Kenya: Web Summit Becomes Another Missed Chance

Harry Hare

11 March 2010


opinion

After a lot of security concerns and re-assurance from the local Internet community that Nairobi is safe enough for the 1000 plus guests expected to attend the 37th Internet Corporation for Assigned Names and Numbers (ICANN) meeting, things seem to have settled down and the summit is underway at the Kenyatta International Conference Centre until Friday.

For those not in the ICT industry, a quick background on ICANN and why you need to care about the policies they set will suffice.

To reach another person on the Internet you have to type an address into your computer - a name or a number.

That address has to be unique so that computers know where to find each other. ICANN coordinates these unique identifiers across the world.

Without that coordination we wouldn't have one global Internet.

ICANN was formed in 1998 and is registered in the state of California as a non-profit organization.

It largely works in partnership with people from all over the world dedicated to keeping the Internet secure, stable and interoperable.

ICANN doesn't control content on the Internet. It cannot stop spam and it doesn't deal with access to the Internet.

But through its coordination role of the Internet's naming system, it does have an important impact on the expansion and evolution of the web.

So, why is ICANN important to your business you ask?

All Internet policy discussion in ICANN end up being policy decisions that affect you as a user of the internet.

Luckily, the ICANN decision-making process is bottom up and therefore offers a platform for different interest groups to influence the policy direction.

But this needs active participation by all Internet stakeholders, you being one of them.

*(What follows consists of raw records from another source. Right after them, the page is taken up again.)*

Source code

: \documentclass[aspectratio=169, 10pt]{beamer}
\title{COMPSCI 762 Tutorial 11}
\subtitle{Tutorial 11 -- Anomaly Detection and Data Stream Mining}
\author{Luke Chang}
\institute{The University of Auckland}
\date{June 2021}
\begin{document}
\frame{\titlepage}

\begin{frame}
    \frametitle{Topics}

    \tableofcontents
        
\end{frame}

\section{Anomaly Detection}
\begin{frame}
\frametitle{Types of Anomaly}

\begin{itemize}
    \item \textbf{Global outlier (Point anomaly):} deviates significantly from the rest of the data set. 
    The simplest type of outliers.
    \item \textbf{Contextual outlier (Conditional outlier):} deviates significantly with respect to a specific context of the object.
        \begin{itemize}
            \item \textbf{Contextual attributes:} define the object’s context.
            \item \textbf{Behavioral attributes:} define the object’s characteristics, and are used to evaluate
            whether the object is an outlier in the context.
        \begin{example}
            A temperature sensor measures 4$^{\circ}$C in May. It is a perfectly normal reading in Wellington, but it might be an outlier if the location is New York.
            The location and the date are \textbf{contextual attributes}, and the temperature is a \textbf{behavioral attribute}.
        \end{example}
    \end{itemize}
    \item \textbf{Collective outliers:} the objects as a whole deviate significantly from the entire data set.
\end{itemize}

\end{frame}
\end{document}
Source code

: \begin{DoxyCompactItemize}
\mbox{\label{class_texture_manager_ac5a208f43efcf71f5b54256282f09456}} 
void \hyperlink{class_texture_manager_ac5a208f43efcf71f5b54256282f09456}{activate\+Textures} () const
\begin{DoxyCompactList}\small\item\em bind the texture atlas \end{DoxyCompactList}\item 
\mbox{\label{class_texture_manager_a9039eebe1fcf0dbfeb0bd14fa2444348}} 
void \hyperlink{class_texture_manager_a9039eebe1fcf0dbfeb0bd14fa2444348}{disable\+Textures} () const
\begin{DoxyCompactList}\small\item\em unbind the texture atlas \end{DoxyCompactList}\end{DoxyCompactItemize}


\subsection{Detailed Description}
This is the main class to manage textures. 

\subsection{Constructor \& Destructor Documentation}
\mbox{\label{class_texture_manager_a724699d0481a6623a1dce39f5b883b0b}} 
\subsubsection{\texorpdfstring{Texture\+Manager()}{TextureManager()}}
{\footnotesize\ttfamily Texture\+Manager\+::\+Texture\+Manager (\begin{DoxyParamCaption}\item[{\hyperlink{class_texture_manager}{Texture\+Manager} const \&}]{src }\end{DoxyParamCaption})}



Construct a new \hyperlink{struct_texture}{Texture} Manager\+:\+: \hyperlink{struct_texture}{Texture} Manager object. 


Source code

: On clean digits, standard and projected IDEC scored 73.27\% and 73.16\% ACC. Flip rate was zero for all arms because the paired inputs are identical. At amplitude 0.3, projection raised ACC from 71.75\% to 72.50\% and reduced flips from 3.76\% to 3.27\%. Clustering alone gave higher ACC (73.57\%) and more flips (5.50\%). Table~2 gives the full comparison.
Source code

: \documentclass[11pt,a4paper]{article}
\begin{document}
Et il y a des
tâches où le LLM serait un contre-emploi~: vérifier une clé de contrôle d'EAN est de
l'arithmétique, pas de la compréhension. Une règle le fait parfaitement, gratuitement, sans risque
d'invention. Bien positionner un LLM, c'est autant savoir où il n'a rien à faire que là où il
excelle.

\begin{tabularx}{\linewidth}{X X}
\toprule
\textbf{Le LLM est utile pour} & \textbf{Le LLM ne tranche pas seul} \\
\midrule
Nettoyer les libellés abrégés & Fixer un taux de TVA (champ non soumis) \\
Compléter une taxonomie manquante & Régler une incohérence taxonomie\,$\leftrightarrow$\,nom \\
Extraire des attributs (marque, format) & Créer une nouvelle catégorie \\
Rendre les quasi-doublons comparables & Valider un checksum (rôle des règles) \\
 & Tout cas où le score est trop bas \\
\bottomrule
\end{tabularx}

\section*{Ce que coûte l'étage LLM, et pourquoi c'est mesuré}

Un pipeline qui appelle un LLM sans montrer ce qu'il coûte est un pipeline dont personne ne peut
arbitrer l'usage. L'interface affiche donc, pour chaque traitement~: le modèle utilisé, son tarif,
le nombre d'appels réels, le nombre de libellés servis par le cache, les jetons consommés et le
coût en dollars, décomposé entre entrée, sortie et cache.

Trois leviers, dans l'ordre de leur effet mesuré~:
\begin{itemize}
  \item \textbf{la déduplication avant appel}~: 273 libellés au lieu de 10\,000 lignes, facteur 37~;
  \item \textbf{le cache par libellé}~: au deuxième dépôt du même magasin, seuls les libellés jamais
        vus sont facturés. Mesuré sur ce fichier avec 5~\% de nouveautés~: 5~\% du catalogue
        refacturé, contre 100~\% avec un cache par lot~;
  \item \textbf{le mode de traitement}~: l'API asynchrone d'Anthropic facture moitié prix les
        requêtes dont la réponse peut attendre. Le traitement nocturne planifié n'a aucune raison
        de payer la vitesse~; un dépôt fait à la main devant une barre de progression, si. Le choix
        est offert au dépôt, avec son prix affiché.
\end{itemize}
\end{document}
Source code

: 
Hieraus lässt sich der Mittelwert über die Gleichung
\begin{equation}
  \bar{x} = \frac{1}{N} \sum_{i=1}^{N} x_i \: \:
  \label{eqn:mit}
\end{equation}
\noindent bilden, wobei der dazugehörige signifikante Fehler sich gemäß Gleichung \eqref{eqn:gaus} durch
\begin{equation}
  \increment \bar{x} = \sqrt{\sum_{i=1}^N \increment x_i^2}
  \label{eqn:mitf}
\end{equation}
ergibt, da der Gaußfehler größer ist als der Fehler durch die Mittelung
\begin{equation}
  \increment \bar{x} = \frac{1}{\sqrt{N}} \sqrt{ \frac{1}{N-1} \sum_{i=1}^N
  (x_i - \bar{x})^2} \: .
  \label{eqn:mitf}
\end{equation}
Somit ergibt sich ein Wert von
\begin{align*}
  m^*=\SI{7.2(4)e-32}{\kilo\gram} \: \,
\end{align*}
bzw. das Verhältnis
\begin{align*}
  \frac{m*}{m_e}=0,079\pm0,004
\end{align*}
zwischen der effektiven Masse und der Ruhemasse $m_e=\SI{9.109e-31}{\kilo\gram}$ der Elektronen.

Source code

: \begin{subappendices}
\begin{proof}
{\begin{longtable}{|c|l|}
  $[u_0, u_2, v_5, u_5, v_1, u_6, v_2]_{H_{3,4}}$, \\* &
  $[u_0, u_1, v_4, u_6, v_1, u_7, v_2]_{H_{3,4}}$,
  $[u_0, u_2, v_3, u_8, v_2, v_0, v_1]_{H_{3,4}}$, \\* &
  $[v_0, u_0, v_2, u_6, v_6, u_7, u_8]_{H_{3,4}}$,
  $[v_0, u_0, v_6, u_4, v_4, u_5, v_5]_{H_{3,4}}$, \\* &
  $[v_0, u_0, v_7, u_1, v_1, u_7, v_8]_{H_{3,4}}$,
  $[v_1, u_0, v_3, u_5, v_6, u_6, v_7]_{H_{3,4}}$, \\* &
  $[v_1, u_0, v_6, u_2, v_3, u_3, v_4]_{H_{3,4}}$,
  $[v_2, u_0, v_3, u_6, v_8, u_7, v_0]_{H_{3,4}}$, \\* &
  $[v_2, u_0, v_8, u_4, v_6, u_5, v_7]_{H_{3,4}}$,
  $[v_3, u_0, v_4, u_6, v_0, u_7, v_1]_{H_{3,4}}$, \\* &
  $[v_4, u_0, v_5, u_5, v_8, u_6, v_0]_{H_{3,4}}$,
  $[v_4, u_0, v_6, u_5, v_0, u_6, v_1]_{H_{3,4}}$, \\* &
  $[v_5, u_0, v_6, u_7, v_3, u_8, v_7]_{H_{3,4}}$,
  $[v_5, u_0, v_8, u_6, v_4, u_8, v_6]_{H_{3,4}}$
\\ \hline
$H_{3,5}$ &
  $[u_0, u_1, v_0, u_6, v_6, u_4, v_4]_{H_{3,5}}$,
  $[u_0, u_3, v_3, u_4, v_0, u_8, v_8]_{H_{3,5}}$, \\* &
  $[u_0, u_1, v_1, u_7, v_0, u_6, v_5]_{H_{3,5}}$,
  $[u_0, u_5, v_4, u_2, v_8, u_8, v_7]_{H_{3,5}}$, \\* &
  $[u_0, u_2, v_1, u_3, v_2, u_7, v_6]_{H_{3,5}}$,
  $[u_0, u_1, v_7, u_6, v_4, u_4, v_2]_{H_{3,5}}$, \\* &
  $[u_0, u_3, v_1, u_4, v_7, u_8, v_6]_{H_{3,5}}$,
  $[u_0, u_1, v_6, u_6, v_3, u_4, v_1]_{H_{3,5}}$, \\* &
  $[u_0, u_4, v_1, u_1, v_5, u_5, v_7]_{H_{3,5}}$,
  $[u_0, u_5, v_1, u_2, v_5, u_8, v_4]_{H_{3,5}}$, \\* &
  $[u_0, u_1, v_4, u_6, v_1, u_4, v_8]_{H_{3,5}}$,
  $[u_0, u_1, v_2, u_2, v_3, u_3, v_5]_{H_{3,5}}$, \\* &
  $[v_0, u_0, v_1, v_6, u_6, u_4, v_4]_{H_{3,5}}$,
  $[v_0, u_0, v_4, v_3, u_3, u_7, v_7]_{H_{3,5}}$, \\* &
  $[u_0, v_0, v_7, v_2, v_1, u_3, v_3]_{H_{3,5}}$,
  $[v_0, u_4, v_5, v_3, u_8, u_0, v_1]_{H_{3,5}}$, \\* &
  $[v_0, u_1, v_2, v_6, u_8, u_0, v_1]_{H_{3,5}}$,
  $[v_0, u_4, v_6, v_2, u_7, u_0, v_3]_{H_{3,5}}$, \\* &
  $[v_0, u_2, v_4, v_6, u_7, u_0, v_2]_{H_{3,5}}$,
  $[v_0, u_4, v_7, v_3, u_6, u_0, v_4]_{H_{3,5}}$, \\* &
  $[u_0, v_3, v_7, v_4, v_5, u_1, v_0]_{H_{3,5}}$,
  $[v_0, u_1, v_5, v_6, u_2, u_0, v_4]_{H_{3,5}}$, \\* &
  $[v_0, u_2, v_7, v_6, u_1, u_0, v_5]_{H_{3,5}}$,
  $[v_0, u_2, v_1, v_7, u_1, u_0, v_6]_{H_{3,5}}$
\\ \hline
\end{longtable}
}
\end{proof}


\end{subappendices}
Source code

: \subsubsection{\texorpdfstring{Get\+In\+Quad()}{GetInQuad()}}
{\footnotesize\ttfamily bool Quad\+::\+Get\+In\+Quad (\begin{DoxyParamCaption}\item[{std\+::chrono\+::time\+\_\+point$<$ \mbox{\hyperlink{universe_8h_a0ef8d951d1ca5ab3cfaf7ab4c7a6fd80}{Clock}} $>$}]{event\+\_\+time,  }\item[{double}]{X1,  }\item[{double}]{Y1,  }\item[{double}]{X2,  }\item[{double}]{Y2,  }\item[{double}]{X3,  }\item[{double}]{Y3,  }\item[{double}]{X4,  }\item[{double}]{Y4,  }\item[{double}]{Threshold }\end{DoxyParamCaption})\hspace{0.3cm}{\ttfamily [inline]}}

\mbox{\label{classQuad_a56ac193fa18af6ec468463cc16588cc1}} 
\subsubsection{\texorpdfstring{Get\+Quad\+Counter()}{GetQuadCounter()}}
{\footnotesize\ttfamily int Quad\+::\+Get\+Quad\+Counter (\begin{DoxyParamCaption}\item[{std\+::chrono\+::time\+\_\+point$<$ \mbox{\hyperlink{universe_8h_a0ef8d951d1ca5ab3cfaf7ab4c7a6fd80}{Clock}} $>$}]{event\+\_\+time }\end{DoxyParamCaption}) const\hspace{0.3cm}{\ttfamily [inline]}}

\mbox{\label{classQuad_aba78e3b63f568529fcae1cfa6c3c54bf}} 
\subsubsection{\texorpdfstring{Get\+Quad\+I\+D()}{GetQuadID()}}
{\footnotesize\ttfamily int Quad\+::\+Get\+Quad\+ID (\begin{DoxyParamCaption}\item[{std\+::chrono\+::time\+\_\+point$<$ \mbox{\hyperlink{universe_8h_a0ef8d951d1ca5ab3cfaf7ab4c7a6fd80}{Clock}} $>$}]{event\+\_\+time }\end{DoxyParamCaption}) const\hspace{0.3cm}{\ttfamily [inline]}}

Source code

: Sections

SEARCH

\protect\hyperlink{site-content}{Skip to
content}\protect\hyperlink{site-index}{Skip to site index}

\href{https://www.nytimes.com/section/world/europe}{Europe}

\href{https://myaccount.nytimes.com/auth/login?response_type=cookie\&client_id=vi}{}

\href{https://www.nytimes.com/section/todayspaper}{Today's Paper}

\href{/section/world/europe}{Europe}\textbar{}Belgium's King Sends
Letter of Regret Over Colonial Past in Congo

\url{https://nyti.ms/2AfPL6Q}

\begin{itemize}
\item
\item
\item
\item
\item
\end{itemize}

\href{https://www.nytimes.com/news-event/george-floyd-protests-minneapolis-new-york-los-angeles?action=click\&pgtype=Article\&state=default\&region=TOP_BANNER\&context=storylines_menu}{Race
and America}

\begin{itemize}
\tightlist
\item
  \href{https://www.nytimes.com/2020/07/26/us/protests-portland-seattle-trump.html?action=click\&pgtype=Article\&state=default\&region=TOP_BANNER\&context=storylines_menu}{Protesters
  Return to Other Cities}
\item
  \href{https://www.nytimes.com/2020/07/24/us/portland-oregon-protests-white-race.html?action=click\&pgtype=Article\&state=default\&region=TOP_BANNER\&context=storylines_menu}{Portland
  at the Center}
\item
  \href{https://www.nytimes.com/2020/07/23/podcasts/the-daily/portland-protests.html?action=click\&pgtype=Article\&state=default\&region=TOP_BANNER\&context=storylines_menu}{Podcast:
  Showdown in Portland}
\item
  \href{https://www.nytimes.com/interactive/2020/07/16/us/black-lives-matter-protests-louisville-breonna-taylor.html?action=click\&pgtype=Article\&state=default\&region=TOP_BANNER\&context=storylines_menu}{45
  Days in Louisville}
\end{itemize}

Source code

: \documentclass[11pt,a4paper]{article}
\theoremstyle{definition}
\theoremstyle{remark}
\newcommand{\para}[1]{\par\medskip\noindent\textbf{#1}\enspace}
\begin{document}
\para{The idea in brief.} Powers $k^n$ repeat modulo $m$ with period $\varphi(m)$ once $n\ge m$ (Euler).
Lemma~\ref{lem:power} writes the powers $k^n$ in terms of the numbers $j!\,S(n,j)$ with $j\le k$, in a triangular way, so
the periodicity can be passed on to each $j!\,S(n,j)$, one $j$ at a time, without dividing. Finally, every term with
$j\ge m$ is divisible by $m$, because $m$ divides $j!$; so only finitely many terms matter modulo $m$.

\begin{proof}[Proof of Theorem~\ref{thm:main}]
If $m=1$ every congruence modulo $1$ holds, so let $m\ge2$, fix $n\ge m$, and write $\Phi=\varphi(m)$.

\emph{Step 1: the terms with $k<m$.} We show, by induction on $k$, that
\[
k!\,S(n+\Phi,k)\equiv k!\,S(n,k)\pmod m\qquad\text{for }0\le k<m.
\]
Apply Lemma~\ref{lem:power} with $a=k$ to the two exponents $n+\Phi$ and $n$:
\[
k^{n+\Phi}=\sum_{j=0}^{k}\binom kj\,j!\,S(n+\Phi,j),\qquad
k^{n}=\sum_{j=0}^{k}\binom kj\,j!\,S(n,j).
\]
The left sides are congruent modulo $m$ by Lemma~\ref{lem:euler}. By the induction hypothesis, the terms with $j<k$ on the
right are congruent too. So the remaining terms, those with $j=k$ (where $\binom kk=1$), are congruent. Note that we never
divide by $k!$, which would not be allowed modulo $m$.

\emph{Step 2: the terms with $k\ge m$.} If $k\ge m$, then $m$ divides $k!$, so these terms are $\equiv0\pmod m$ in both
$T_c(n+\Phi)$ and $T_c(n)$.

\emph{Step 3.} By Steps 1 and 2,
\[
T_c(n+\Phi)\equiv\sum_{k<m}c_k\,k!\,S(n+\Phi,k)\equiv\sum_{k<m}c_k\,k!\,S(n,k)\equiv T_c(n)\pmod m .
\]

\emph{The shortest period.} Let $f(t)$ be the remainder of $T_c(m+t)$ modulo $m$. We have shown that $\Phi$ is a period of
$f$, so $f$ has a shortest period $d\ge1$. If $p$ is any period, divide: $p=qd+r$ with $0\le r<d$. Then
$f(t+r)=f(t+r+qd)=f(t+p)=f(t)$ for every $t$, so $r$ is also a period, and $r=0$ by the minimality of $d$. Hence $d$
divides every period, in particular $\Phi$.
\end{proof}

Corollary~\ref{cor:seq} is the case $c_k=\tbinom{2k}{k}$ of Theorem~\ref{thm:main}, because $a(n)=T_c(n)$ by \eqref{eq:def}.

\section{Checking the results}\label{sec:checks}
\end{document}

For instance, on Sunday I was invited to the ICANN business constituent dinner and a later, for a breakfast meeting for the same group on Tuesday.

In both sessions there were not more than 10 local businesses represented out of the more than 50 global players in the room.

This could be partly due to the outreach problem, maybe ICANN and its local partners have not done enough to attract the business community to participate in this important meeting.

The policy decision that will come out of the Nairobi meeting and later in Brussels, will affect in some way how you use the internet and collectively we need to be strategic at these meetings.

The local organisers apart from putting a good show, should have also canvassed and come up with a country position on the new Top Level Domain names discussion which is expected to heat up especially regarding trade mark protection.

So, I feel like we have squandered yet another opportunity to make a positive impact at a global level as far as Internet governance is concerned.

All stakeholders need to engage, but to engage they need to know the rules of engagement to create one world, one internet where everyone is connected.

Hare is Director of African eDevelopment Resource Centre.